As a Latina, born and raised in Los Angeles to Mexican parents, the beginning of National Hispanic and Latinx Heritage Month is very special to me. The Independence Day of Mexico is on the 16th of September, but my family and I spend all day on the 15th awaiting El Grito de México at midnight.
Food is a must! There is so much authentic Mexican food for us to choose from: sopes, pozole, enchiladas, tacos, birria, tamales, and lots more. Each of these meals require many steps to follow and patience, so the whole family chips in. This year we are making pozole, a hominy soup that comes in three colors: red, white, and green, but my favorite is red! My mom brings out the big, silver pot that’s been in the family for years and prepares the pork, while my sister makes the red and green salsas, my dad cleans the hominy, and I chop the cabbage, onions, limes, and radishes. Soon it all comes together. I add white onion and green cabbage to my red pozole to match the colors of the Mexican flag.
And of course while we cook and eat, we have to listen to music, and even dance a little. We listen to traditional Mexican music, artists like Vicente Fernández, Jorge Negrete, Pedro Infante, Lola Beltrán singing iconic Mariachi songs and Luis Miguel’s México en la Piel album. We also decorate the house in red, white and green lights and that’s when I bring out my Miguel doll from the Disney Pixar film Coco.

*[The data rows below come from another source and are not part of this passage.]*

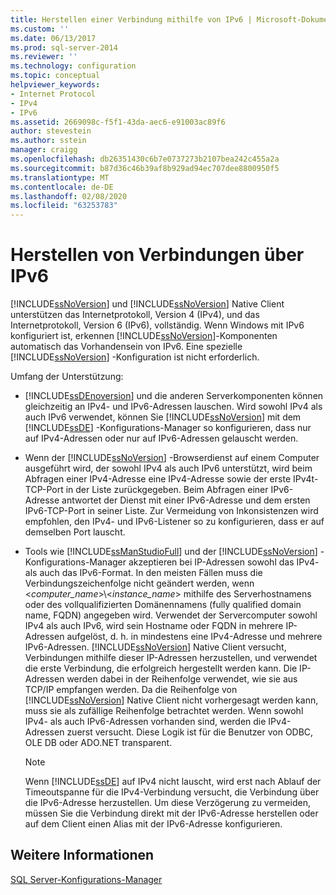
 ```yaml
---
title: Herstellen einer Verbindung mithilfe von IPv6 | Microsoft-Dokumentation
ms.custom: ''
ms.date: 06/13/2017
ms.prod: sql-server-2014
ms.reviewer: ''
ms.technology: configuration
ms.topic: conceptual
helpviewer_keywords:
- Internet Protocol
- IPv4
- IPv6
ms.assetid: 2669098c-f5f1-43da-aec6-e91003ac89f6
author: stevestein
ms.author: sstein
manager: craigg
ms.openlocfilehash: db26351430c6b7e0737273b2107bea242c455a2a
ms.sourcegitcommit: b87d36c46b39af8b929ad94ec707dee8800950f5
ms.translationtype: MT
ms.contentlocale: de-DE
ms.lasthandoff: 02/08/2020
ms.locfileid: "63253783"
---
```

# <a name="connecting-using-ipv6"></a>Herstellen von Verbindungen über IPv6
  [!INCLUDE[ssNoVersion](../../includes/ssnoversion-md.md)] und [!INCLUDE[ssNoVersion](../../includes/ssnoversion-md.md)] Native Client unterstützen das Internetprotokoll, Version 4 (IPv4), und das Internetprotokoll, Version 6 (IPv6), vollständig. Wenn Windows mit IPv6 konfiguriert ist, erkennen [!INCLUDE[ssNoVersion](../../includes/ssnoversion-md.md)]-Komponenten automatisch das Vorhandensein von IPv6. Eine spezielle [!INCLUDE[ssNoVersion](../../includes/ssnoversion-md.md)] -Konfiguration ist nicht erforderlich.  
  
 Umfang der Unterstützung:  
  
-   [!INCLUDE[ssDEnoversion](../../includes/ssdenoversion-md.md)] und die anderen Serverkomponenten können gleichzeitig an IPv4- und IPv6-Adressen lauschen. Wird sowohl IPv4 als auch IPv6 verwendet, können Sie [!INCLUDE[ssNoVersion](../../includes/ssnoversion-md.md)] mit dem [!INCLUDE[ssDE](../../includes/ssde-md.md)] -Konfigurations-Manager so konfigurieren, dass nur auf IPv4-Adressen oder nur auf IPv6-Adressen gelauscht werden.  
  
-   Wenn der [!INCLUDE[ssNoVersion](../../includes/ssnoversion-md.md)] -Browserdienst auf einem Computer ausgeführt wird, der sowohl IPv4 als auch IPv6 unterstützt, wird beim Abfragen einer IPv4-Adresse eine IPv4-Adresse sowie der erste IPv4t-TCP-Port in der Liste zurückgegeben. Beim Abfragen einer IPv6-Adresse antwortet der Dienst mit einer IPv6-Adresse und dem ersten IPv6-TCP-Port in seiner Liste. Zur Vermeidung von Inkonsistenzen wird empfohlen, den IPv4- und IPv6-Listener so zu konfigurieren, dass er auf demselben Port lauscht.  
  
-   Tools wie [!INCLUDE[ssManStudioFull](../../includes/ssmanstudiofull-md.md)] und der [!INCLUDE[ssNoVersion](../../includes/ssnoversion-md.md)] -Konfigurations-Manager akzeptieren bei IP-Adressen sowohl das IPv4- als auch das IPv6-Format. In den meisten Fällen muss die Verbindungszeichenfolge nicht geändert werden, wenn \<*computer_name*>\\<*instance_name*> mithilfe des Serverhostnamens oder des vollqualifizierten Domänennamens (fully qualified domain name, FQDN) angegeben wird. Verwendet der Servercomputer sowohl IPv4 als auch IPv6, wird sein Hostname oder FQDN in mehrere IP-Adressen aufgelöst, d. h. in mindestens eine IPv4-Adresse und mehrere IPv6-Adressen. [!INCLUDE[ssNoVersion](../../includes/ssnoversion-md.md)] Native Client versucht, Verbindungen mithilfe dieser IP-Adressen herzustellen, und verwendet die erste Verbindung, die erfolgreich hergestellt werden kann. Die IP-Adressen werden dabei in der Reihenfolge verwendet, wie sie aus TCP/IP empfangen werden. Da die Reihenfolge von [!INCLUDE[ssNoVersion](../../includes/ssnoversion-md.md)] Native Client nicht vorhergesagt werden kann, muss sie als zufällige Reihenfolge betrachtet werden. Wenn sowohl IPv4- als auch IPv6-Adressen vorhanden sind, werden die IPv4-Adressen zuerst versucht. Diese Logik ist für die Benutzer von ODBC, OLE DB oder ADO.NET transparent.  
  
    > [!NOTE]  
    >  Wenn [!INCLUDE[ssDE](../../includes/ssde-md.md)] auf IPv4 nicht lauscht, wird erst nach Ablauf der Timeoutspanne für die IPv4-Verbindung versucht, die Verbindung über die IPv6-Adresse herzustellen. Um diese Verzögerung zu vermeiden, müssen Sie die Verbindung direkt mit der IPv6-Adresse herstellen oder auf dem Client einen Alias mit der IPv6-Adresse konfigurieren.  
  
## <a name="see-also"></a>Weitere Informationen  
 [SQL Server-Konfigurations-Manager](../../relational-databases/sql-server-configuration-manager.md)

As midnight approaches, we turn on the news to watch the president of Mexico begin El Grito as he stands on the presidential balcony. He begins by yelling out the names of the heroes of the Independence War and ends with “Viva México!” three times, to which Mexicans around the world respond with “Viva!” Then he rings the bell and waves the Mexican flag as the Mexican national anthem plays. The fireworks begin and my family and I toast with a shot of tequila.
Throughout the entire month there are different types of festivities that occur throughout Los Angeles, like the parades in East LA. I remember when I was little my family and I would try to attend many of the fun events occurring in Downtown that not only included Mexicans and Mexican-Americans, but also people from other Latin American countries. I embrace my culture everyday, but this is a month where many people from different places come together to appreciate and learn about the impact that Hispanics and Latinx people have in the United States, and especially in Los Angeles. Due to my family being COVID safe, we haven’t partaken in these festivities in the last couple of years, but we still watch videos of past celebrations on YouTube to feel connected.
What’s even better is that the celebrations are not stopping any time soon. September begins the whole array of wonderful traditions and holidays, which eventually ends in February. It’s an exciting time, full of food, family, and music, and I always look forward to it.